The notion of ‘just culture’ – an industry response to reduce blame associated with so-called honest mistakes – was also mentioned. One participant quipped: “And the other thing is just culture. We don’t blame anyone around here but the MD does like to know who we are not blaming.”
But some organisations are thinking carefully about language. One forward-thinking organisation was cited as having implemented a just culture initiative, and in doing so changed the language: “They latched onto this idea that language is important, that words matter. ‘Investigation,’ they said, ‘is a very criminal type of word to use so we are going to move to ‘review’ and would you please come and talk to our incident reviewers about the bit that still remains that is human. Because we know we shouldn’t blame people but they are still part of the system.’ So I think there is broad spectrum of people understanding some of this and moving to it but not being able to articulate exactly what that means or apply it to themselves.”
Reflections on E/HF perspectives
Whether simplistic notions of human error are actually an issue for E/HF was subject to some discussion. One view was that, since E/HF takes a systems perspective, we do not contribute to the misuse of ‘human error’: “Chapanis’s original work said pilot error is normally designer error. Reason said what we call human error is the product of a system that has permitted the continuation of certain practices that seem to lead to what we call human error. That was repeated by Dekker about a decade later. So I don’t think anybody in the discipline really believes that.

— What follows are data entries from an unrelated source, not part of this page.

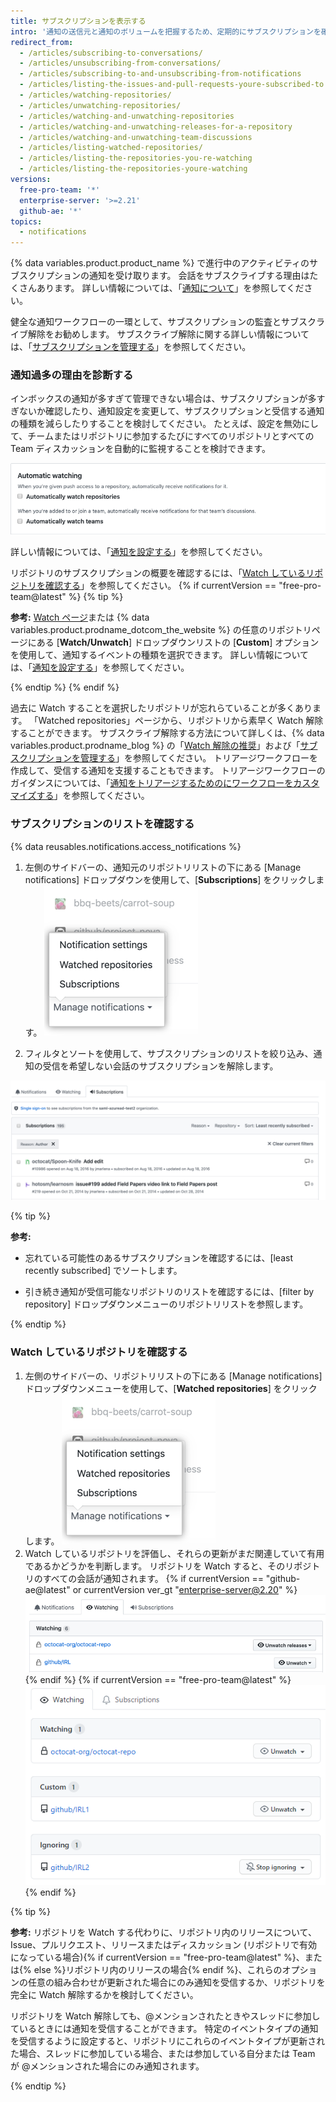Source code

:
 ```yaml
---
title: サブスクリプションを表示する
intro: '通知の送信元と通知のボリュームを把握するため、定期的にサブスクリプションを確認し、リポジトリを Watch することをお勧めします。'
redirect_from:
  - /articles/subscribing-to-conversations/
  - /articles/unsubscribing-from-conversations/
  - /articles/subscribing-to-and-unsubscribing-from-notifications
  - /articles/listing-the-issues-and-pull-requests-youre-subscribed-to
  - /articles/watching-repositories/
  - /articles/unwatching-repositories/
  - /articles/watching-and-unwatching-repositories
  - /articles/watching-and-unwatching-releases-for-a-repository
  - /articles/watching-and-unwatching-team-discussions
  - /articles/listing-watched-repositories/
  - /articles/listing-the-repositories-you-re-watching
  - /articles/listing-the-repositories-youre-watching
versions:
  free-pro-team: '*'
  enterprise-server: '>=2.21'
  github-ae: '*'
topics:
  - notifications
---
```


{% data variables.product.product_name %} で進行中のアクティビティのサブスクリプションの通知を受け取ります。 会話をサブスクライブする理由はたくさんあります。 詳しい情報については、「[通知について](/github/managing-subscriptions-and-notifications-on-github/about-notifications#notifications-and-subscriptions)」を参照してください。

健全な通知ワークフローの一環として、サブスクリプションの監査とサブスクライブ解除をお勧めします。 サブスクライブ解除に関する詳しい情報については、「[サブスクリプションを管理する](/github/managing-subscriptions-and-notifications-on-github/managing-your-subscriptions)」を参照してください。

### 通知過多の理由を診断する

インボックスの通知が多すぎて管理できない場合は、サブスクリプションが多すぎないか確認したり、通知設定を変更して、サブスクリプションと受信する通知の種類を減らしたりすることを検討してください。 たとえば、設定を無効にして、チームまたはリポジトリに参加するたびにすべてのリポジトリとすべての Team ディスカッションを自動的に監視することを検討できます。

![自動 Watch](/assets/images/help/notifications-v2/automatic-watching-example.png)

詳しい情報については、「[通知を設定する](/github/managing-subscriptions-and-notifications-on-github/configuring-notifications#automatic-watching)」を参照してください。

リポジトリのサブスクリプションの概要を確認するには、「[Watch しているリポジトリを確認する](#reviewing-repositories-that-youre-watching)」を参照してください。
{% if currentVersion == "free-pro-team@latest" %}
{% tip %}

**参考:** [Watch ページ](https://github.com/watching)または {% data variables.product.prodname_dotcom_the_website %} の任意のリポジトリページにある [**Watch/Unwatch**] ドロップダウンリストの [**Custom**] オプションを使用して、通知するイベントの種類を選択できます。 詳しい情報については、「[通知を設定する](/github/managing-subscriptions-and-notifications-on-github/configuring-notifications#configuring-your-watch-settings-for-an-individual-repository)」を参照してください。

{% endtip %}
{% endif %}

過去に Watch することを選択したリポジトリが忘れらていることが多くあります。 「Watched repositories」ページから、リポジトリから素早く Watch 解除することができます。 サブスクライブ解除する方法について詳しくは、{% data variables.product.prodname_blog %} の「[Watch 解除の推奨](https://github.blog/changelog/2020-11-10-unwatch-recommendations/)」および「[サブスクリプションを管理する](/github/managing-subscriptions-and-notifications-on-github/managing-your-subscriptions)」を参照してください。 トリアージワークフローを作成して、受信する通知を支援することもできます。 トリアージワークフローのガイダンスについては、「[通知をトリアージするためのにワークフローをカスタマイズする](/github/managing-subscriptions-and-notifications-on-github/customizing-a-workflow-for-triaging-your-notifications)」を参照してください。

### サブスクリプションのリストを確認する

{% data reusables.notifications.access_notifications %}
1. 左側のサイドバーの、通知元のリポジトリリストの下にある [Manage notifications] ドロップダウンを使用して、[**Subscriptions**] をクリックします。 ![[Manage notifications] ドロップダウンメニューオプション](/assets/images/help/notifications-v2/manage-notifications-options.png)

2. フィルタとソートを使用して、サブスクリプションのリストを絞り込み、通知の受信を希望しない会話のサブスクリプションを解除します。

  ![サブスクリプションページ](/assets/images/help/notifications-v2/all-subscriptions.png)

{% tip %}

**参考:**
- 忘れている可能性のあるサブスクリプションを確認するには、[least recently subscribed] でソートします。

- 引き続き通知が受信可能なリポジトリのリストを確認するには、[filter by repository] ドロップダウンメニューのリポジトリリストを参照します。

{% endtip %}

### Watch しているリポジトリを確認する

1. 左側のサイドバーの、リポジトリリストの下にある [Manage notifications] ドロップダウンメニューを使用して、[**Watched repositories**] をクリックします。 ![[Manage notifications] ドロップダウンメニューオプション](/assets/images/help/notifications-v2/manage-notifications-options.png)
2. Watch しているリポジトリを評価し、それらの更新がまだ関連していて有用であるかどうかを判断します。 リポジトリを Watch すると、そのリポジトリのすべての会話が通知されます。
{% if currentVersion == "github-ae@latest" or currentVersion ver_gt "enterprise-server@2.20" %}
  ![Watch対象の通知ページ](/assets/images/help/notifications-v2/watched-notifications.png)
{% endif %}
{% if currentVersion == "free-pro-team@latest" %}
  ![Watch対象の通知ページ](/assets/images/help/notifications-v2/watched-notifications-custom.png)
{% endif %}

  {% tip %}

  **参考:** リポジトリを Watch する代わりに、リポジトリ内のリリースについて、Issue、プルリクエスト、リリースまたはディスカッション (リポジトリで有効になっている場合){% if currentVersion == "free-pro-team@latest" %}、または{% else %}リポジトリ内のリリースの場合{% endif %}、これらのオプションの任意の組み合わせが更新された場合にのみ通知を受信するか、リポジトリを完全に Watch 解除するかを検討してください。

  リポジトリを Watch 解除しても、@メンションされたときやスレッドに参加しているときには通知を受信することができます。 特定のイベントタイプの通知を受信するように設定すると、リポジトリにこれらのイベントタイプが更新された場合、スレッドに参加している場合、または参加している自分または Team が @メンションされた場合にのみ通知されます。

  {% endtip %}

Sure, the other disciplines do, and people like the FAA and manufacturers are only too happy to blame pilots because then they don’t have to do anything. If you take that sociotechnical systems view then you see failure of systems as an emergent property of that system, which is due to complex interactions… I thought the profession had moved on and we were talking more of a system view nowadays and that the individual decomposition view is the ergonomics of the 1980s. The 2010 view is very much a systems perspective.”

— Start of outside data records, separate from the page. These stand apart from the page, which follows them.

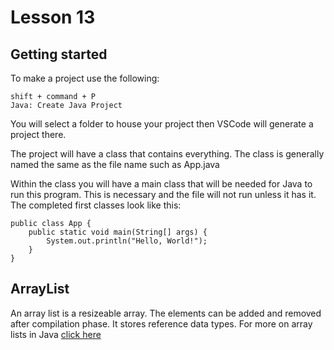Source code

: # Lesson 13

## Getting started
To make a project use the following:

```
shift + command + P
Java: Create Java Project
```

You will select a folder to house your project then VSCode will generate a project there.

The project will have a class that contains everything. The class is generally named the same as the file name such as App.java

Within the class you will have a main class that will be needed for Java to run this program. This is necessary and the file will not run unless it has it. The completed first classes look like this:

```
public class App {
    public static void main(String[] args) {
        System.out.println("Hello, World!");
    }
}
```

## ArrayList
An array list is a resizeable array. The elements can be added and removed after compilation phase. It stores reference data types. For more on array lists in Java <a href="https://docs.oracle.com/javase/8/docs/api/java/util/ArrayList.html">click here</a>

But for some, the connotations of the term were seen as problematic and hard to undo: “Human error is automatically a negative. It’s like ‘near miss’, ‘whistleblowing,’ anything like that, it’s the attachment that anybody puts to that phrase or word…most of us are probably converted to where we need to be going, however we are dealing with society and we are also dealing with the safety world. Attach a label to it and it becomes an end state.”

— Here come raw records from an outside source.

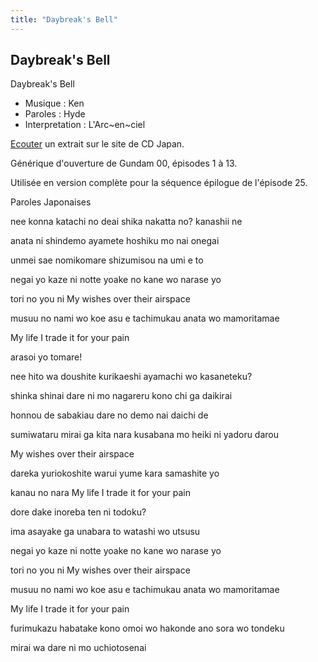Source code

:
 ```yaml
---
title: "Daybreak's Bell"
---
```


Daybreak's Bell
---------------

Daybreak's Bell


* Musique : Ken
* Paroles : Hyde
* Interpretation : L'Arc~en~ciel


[Ecouter](http://www.neowing.co.jp/track_for_cdj.html?KEY=KSCL-1200) un extrait sur le site de CD Japan.


Générique d'ouverture de Gundam 00, épisodes 1 à 13.


Utilisée en version complète pour la séquence épilogue de l'épisode 25.


Paroles Japonaises


nee konna katachi no deai shika nakatta no? kanashii ne


anata ni shindemo ayamete hoshiku mo nai onegai   

  

unmei sae nomikomare shizumisou na umi e to   

  

negai yo kaze ni notte yoake no kane wo narase yo   

tori no you ni My wishes over their airspace   

musuu no nami wo koe asu e tachimukau anata wo mamoritamae   

My life I trade it for your pain   

arasoi yo tomare!   

  

nee hito wa doushite kurikaeshi ayamachi wo kasaneteku?   

shinka shinai dare ni mo nagareru kono chi ga daikirai   

  

honnou de sabakiau dare no demo nai daichi de   

  

sumiwataru mirai ga kita nara kusabana mo heiki ni yadoru darou   

My wishes over their airspace   

dareka yuriokoshite warui yume kara samashite yo   

kanau no nara My life I trade it for your pain   

dore dake inoreba ten ni todoku?   

  

ima asayake ga unabara to watashi wo utsusu   

  

negai yo kaze ni notte yoake no kane wo narase yo   

tori no you ni My wishes over their airspace   

musuu no nami wo koe asu e tachimukau anata wo mamoritamae   

My life I trade it for your pain   

  

furimukazu habatake kono omoi wo hakonde ano sora wo tondeku   

mirai wa dare ni mo uchiotosenai   

 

Noting the issue of language, one participant actively tried to find alternative causal narrative: “What I did was, don’t use the words ‘human error’… this is simply a social evaluation of the behaviour after the fact. It has nothing to do with the action as it was. ‘Human error’ is a normative evaluation of behaviour. It is not a description of what happened. And it doesn’t have any causal validity at all. So how can we promote a different narrative?… [it] is very difficult but it relies on communication ability. We need to describe what happened and why it happened. That is something different from saying that it is an error. And finding a good way to do this is very difficult.”
And finally, it appears that it is not just human error that is problematic. “I find that human factors itself is a really difficult term. In the healthcare industry and when I talk about human factors I try to explain that human factors is about the system and about the tools and technology and the environment. But that doesn’t get across straight away because human factors are the factors of the human. And I think our dialogue around that is really challenging.”
Perhaps, by introducing other non-binary vocabulary and ways of thinking, we can help to shape the popular narrative, moving the human from a hazard to a resource necessary for system flexibility.